**ACTION ITEM**
The answer must consist of each line below that contains the string "they".

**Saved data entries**

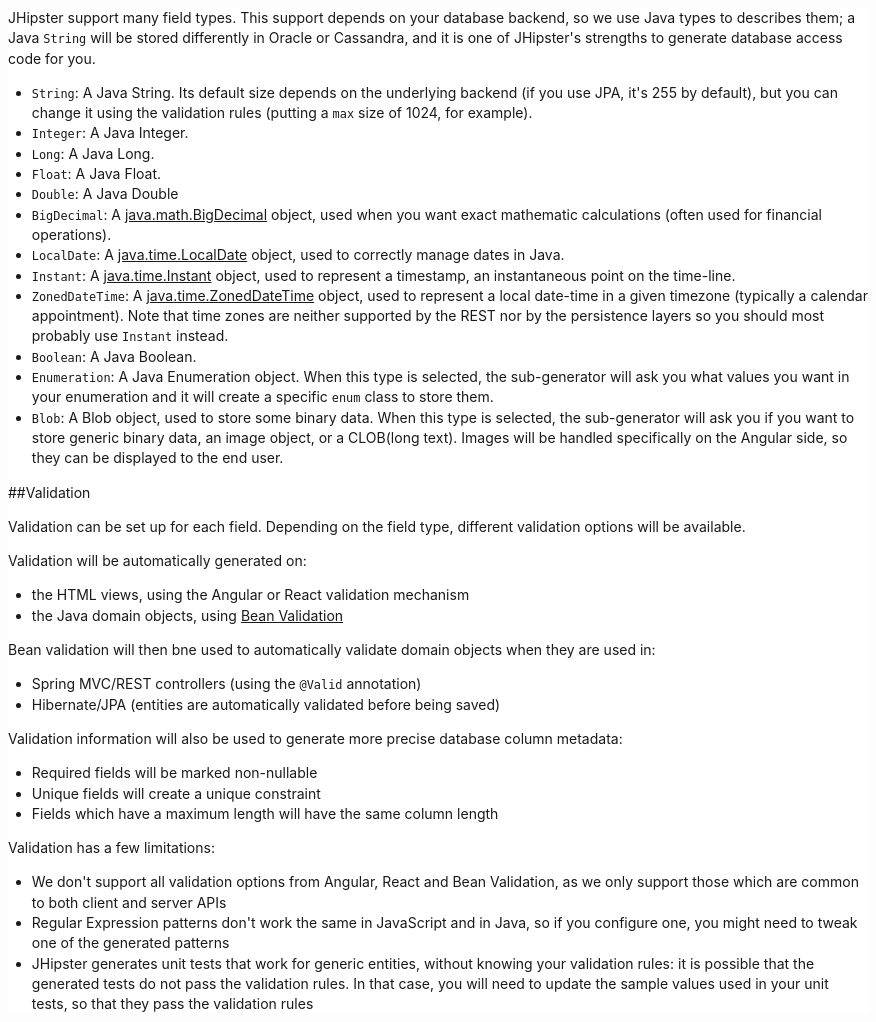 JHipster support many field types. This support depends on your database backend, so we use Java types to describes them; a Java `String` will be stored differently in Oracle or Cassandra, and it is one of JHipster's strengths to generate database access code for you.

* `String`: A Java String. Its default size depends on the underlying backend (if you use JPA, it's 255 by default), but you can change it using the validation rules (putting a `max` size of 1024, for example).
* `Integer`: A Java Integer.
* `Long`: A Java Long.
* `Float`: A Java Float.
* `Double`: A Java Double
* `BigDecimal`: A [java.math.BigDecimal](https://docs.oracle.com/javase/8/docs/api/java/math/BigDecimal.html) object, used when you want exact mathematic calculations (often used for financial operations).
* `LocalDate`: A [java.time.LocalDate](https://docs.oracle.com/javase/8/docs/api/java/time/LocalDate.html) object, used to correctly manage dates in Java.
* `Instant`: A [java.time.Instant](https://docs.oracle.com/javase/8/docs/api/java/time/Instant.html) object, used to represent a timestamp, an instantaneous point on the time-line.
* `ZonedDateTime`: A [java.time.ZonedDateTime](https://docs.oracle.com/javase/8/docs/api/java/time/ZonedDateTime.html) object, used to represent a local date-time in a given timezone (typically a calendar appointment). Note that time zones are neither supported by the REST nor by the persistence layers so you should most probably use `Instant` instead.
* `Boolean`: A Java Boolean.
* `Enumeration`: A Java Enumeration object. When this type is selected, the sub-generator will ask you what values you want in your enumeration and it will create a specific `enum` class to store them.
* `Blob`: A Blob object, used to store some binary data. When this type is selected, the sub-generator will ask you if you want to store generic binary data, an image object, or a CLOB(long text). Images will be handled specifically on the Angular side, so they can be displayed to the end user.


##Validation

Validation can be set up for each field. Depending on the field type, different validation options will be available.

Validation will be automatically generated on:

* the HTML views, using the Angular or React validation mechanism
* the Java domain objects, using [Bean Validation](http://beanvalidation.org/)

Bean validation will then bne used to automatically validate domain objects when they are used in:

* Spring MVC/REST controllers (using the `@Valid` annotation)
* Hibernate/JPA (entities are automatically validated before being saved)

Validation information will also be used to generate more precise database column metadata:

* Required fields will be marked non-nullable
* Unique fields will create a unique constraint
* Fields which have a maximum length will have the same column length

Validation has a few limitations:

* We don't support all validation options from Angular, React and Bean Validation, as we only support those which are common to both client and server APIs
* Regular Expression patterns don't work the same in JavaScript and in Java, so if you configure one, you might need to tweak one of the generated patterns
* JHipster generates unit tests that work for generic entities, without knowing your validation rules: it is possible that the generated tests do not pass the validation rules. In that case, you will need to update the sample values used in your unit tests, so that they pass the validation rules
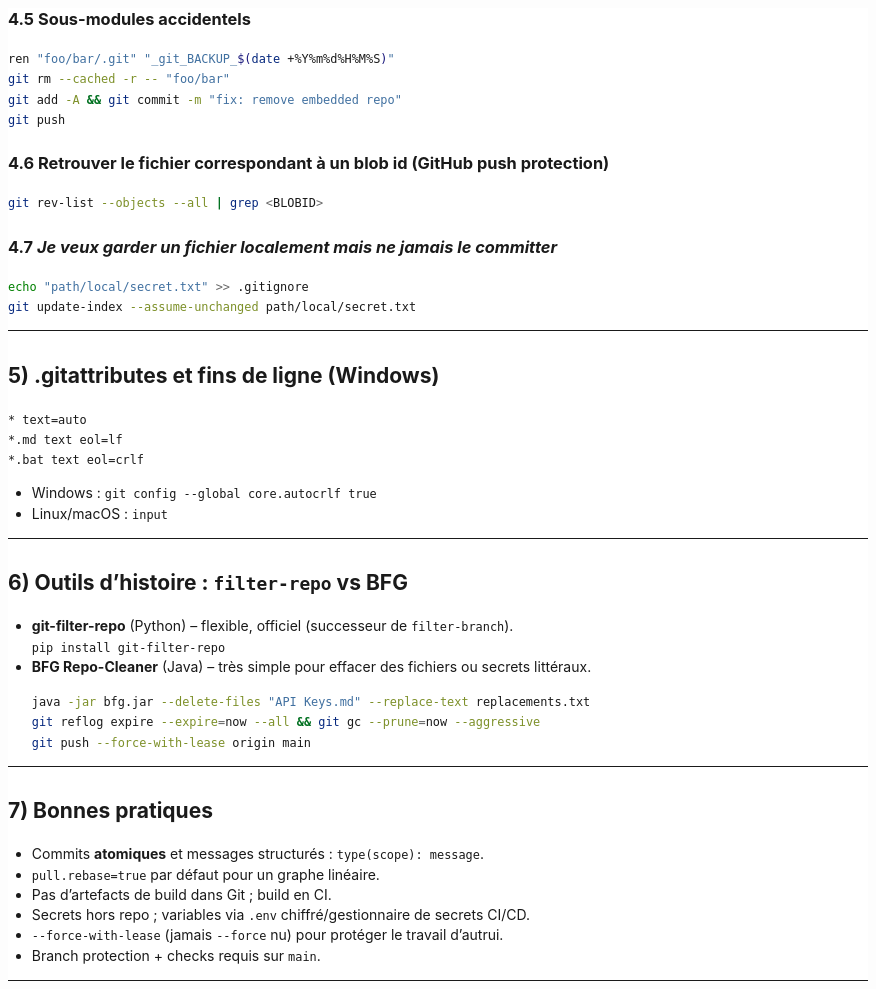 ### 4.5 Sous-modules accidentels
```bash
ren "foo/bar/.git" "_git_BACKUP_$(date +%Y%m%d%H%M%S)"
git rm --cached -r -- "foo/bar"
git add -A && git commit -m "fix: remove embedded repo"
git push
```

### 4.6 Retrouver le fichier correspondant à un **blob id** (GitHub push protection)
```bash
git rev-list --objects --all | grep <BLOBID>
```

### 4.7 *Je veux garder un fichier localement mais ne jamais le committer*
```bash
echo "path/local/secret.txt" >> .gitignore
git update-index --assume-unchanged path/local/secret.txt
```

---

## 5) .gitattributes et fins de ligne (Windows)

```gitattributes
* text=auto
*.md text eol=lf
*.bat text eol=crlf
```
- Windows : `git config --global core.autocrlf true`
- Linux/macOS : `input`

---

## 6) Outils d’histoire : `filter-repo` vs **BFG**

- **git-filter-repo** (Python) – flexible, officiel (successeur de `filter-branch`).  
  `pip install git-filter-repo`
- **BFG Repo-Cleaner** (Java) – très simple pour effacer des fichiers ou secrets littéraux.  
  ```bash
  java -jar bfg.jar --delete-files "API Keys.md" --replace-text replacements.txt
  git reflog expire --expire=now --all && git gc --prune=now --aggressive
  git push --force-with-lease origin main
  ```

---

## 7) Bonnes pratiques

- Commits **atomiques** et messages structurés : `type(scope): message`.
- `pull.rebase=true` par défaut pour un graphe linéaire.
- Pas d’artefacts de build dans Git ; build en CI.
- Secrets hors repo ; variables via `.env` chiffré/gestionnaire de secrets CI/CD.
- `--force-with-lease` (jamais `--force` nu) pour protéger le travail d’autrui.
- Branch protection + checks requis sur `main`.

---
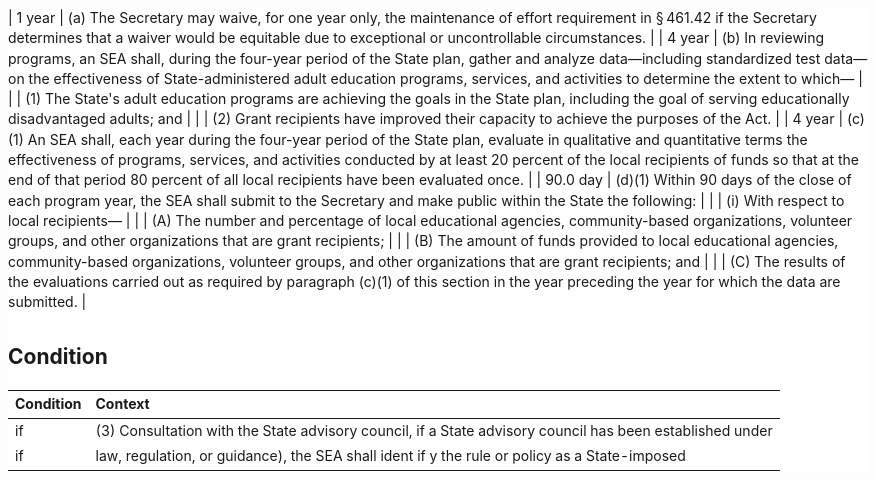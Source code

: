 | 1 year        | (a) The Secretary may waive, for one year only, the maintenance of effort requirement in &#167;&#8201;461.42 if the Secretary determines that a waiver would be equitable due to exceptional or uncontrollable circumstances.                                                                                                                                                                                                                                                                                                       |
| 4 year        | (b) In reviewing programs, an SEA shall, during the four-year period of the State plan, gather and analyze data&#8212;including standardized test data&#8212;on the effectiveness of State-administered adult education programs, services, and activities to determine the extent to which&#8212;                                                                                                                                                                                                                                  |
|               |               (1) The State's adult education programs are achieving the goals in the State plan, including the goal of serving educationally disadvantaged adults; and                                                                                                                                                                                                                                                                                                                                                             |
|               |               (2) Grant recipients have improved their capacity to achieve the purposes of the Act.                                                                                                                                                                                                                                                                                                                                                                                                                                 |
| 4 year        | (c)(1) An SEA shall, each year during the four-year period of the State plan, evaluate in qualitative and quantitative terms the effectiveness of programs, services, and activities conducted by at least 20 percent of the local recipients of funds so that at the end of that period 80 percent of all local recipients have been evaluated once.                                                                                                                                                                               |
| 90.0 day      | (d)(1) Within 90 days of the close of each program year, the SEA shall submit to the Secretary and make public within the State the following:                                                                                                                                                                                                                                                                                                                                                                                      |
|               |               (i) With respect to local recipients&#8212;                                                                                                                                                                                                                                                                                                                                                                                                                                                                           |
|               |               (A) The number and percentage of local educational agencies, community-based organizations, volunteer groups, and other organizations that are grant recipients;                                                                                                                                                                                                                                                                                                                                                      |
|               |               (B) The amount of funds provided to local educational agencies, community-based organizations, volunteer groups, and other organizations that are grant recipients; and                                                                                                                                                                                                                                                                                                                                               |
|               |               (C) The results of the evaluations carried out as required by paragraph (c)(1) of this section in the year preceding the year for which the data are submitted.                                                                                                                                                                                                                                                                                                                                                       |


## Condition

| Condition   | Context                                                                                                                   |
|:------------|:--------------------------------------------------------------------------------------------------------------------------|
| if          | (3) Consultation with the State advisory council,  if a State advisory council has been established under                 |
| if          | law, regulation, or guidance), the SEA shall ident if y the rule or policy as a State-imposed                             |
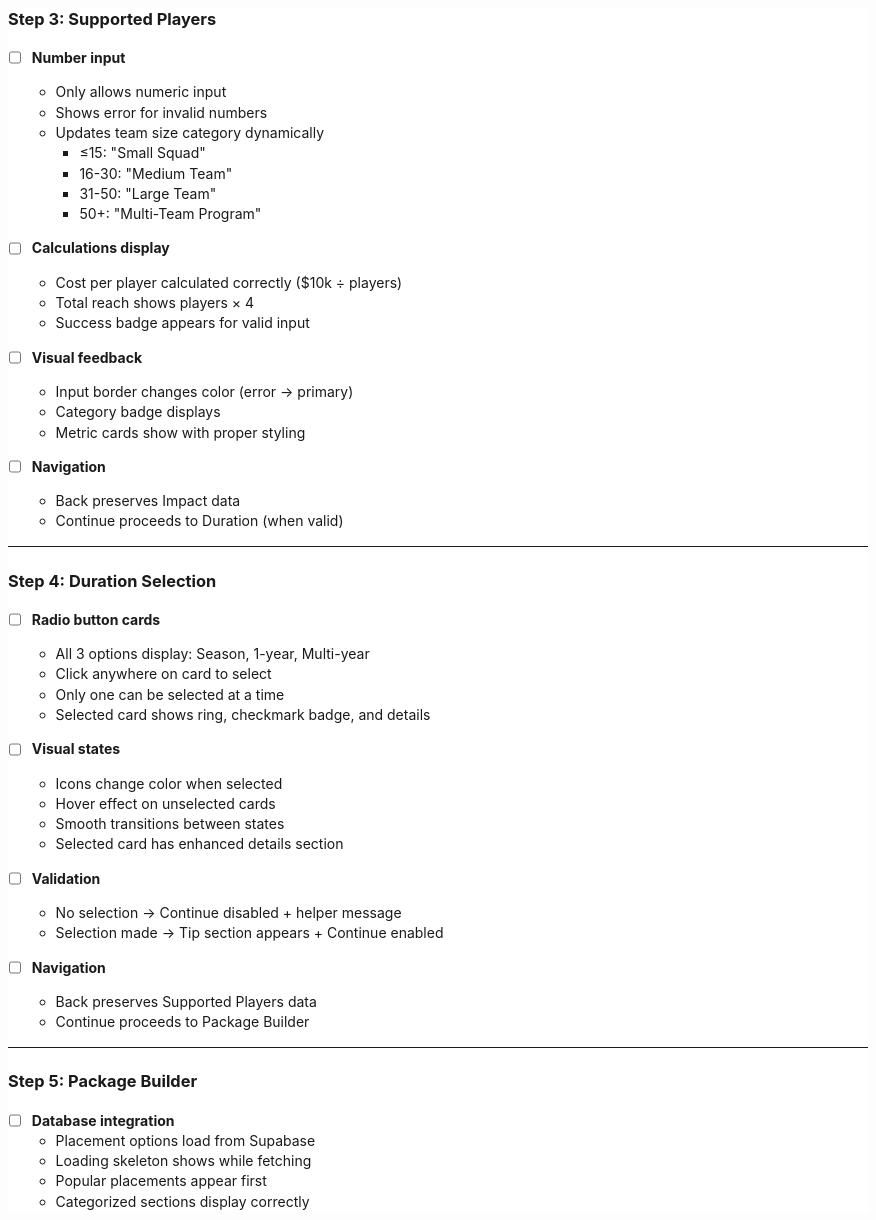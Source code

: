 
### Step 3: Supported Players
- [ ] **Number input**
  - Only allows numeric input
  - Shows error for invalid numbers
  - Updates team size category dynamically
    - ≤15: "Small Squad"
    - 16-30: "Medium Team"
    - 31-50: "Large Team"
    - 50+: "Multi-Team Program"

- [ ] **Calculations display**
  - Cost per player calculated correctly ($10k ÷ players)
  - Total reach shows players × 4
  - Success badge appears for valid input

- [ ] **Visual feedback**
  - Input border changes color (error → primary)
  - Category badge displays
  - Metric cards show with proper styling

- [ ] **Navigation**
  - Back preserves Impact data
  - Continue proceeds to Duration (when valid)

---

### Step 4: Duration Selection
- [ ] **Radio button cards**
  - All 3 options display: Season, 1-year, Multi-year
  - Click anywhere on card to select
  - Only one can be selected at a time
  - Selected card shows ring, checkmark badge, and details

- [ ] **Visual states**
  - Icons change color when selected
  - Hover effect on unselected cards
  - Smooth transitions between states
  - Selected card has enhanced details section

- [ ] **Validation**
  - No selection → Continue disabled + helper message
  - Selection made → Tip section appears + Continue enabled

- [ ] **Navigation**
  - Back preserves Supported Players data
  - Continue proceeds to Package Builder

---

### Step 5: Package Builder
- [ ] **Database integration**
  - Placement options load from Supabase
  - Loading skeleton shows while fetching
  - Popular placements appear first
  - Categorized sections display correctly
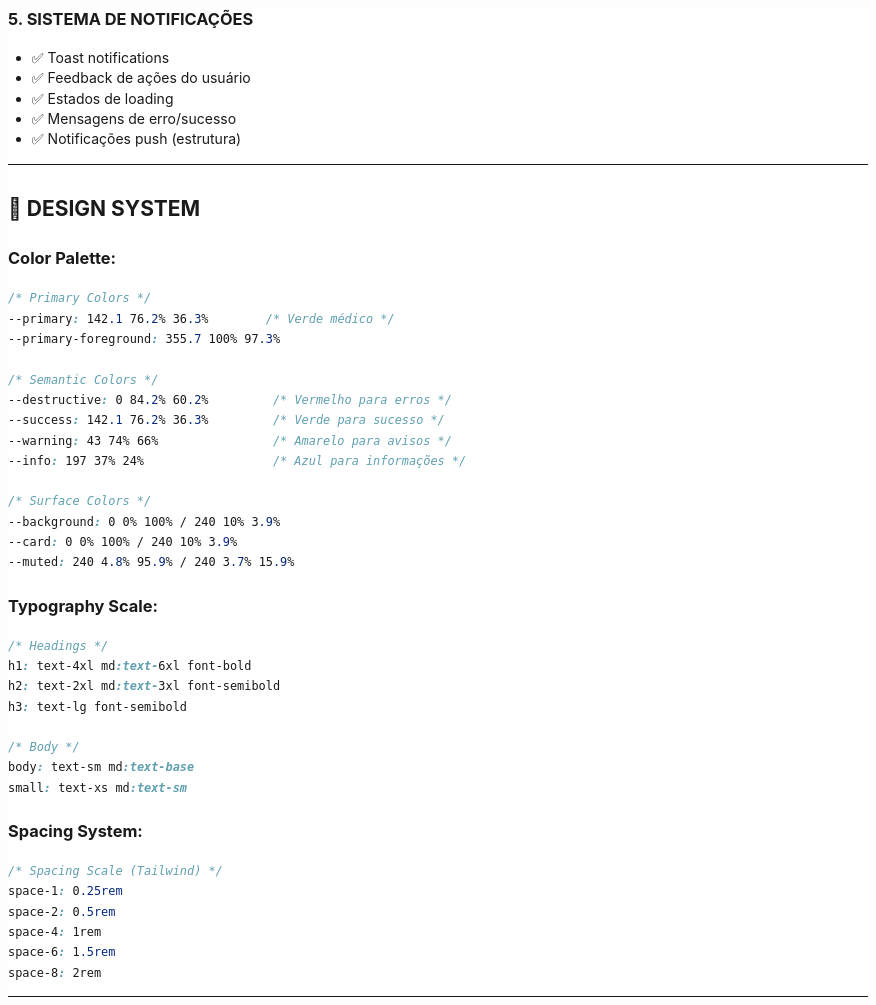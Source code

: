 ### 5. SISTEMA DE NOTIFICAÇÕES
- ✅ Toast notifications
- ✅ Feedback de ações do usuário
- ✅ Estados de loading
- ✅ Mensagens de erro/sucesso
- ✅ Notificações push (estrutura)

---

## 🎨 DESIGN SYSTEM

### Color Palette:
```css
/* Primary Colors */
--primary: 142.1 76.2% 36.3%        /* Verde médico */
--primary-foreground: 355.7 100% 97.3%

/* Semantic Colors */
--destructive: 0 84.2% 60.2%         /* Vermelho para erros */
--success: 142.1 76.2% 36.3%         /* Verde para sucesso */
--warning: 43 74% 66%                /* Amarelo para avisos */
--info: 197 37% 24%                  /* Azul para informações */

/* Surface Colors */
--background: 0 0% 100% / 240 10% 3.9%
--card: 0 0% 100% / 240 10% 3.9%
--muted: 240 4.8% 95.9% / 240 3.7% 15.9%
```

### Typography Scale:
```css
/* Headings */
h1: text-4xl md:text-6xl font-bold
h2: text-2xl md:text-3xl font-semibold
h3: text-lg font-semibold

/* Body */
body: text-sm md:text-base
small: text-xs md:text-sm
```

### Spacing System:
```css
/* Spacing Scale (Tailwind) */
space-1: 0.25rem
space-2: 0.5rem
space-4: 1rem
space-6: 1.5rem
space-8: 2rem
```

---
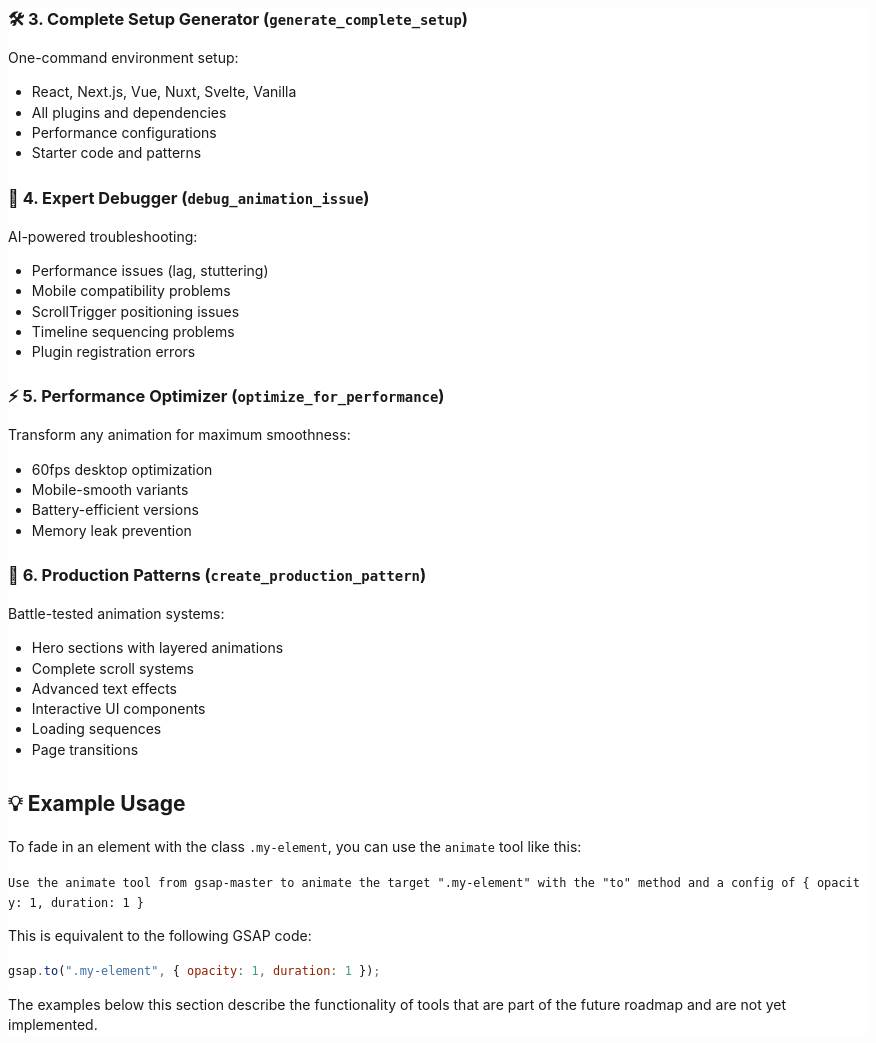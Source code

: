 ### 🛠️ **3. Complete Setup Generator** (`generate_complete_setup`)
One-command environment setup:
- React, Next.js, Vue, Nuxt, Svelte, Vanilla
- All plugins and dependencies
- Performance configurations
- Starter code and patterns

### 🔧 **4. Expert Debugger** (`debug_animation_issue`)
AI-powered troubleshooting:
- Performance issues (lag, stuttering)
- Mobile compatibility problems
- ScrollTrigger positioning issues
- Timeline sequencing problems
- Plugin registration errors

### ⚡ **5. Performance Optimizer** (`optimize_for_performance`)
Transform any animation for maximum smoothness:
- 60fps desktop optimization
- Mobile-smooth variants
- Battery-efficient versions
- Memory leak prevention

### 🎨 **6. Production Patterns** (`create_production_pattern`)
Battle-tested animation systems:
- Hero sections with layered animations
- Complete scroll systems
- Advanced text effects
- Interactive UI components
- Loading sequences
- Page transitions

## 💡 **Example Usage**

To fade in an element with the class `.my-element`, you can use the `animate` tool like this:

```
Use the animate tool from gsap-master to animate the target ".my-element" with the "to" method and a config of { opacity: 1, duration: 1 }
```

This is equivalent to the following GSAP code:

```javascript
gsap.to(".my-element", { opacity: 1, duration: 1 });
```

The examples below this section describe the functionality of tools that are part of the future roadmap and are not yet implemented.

**YOUR SOLUTION**
* `Blob`: A Blob object, used to store some binary data. When this type is selected, the sub-generator will ask you if you want to store generic binary data, an image object, or a CLOB(long text). Images will be handled specifically on the Angular side, so they can be displayed to the end user.
Bean validation will then bne used to automatically validate domain objects when they are used in:
* JHipster generates unit tests that work for generic entities, without knowing your validation rules: it is possible that the generated tests do not pass the validation rules. In that case, you will need to update the sample values used in your unit tests, so that they pass the validation rules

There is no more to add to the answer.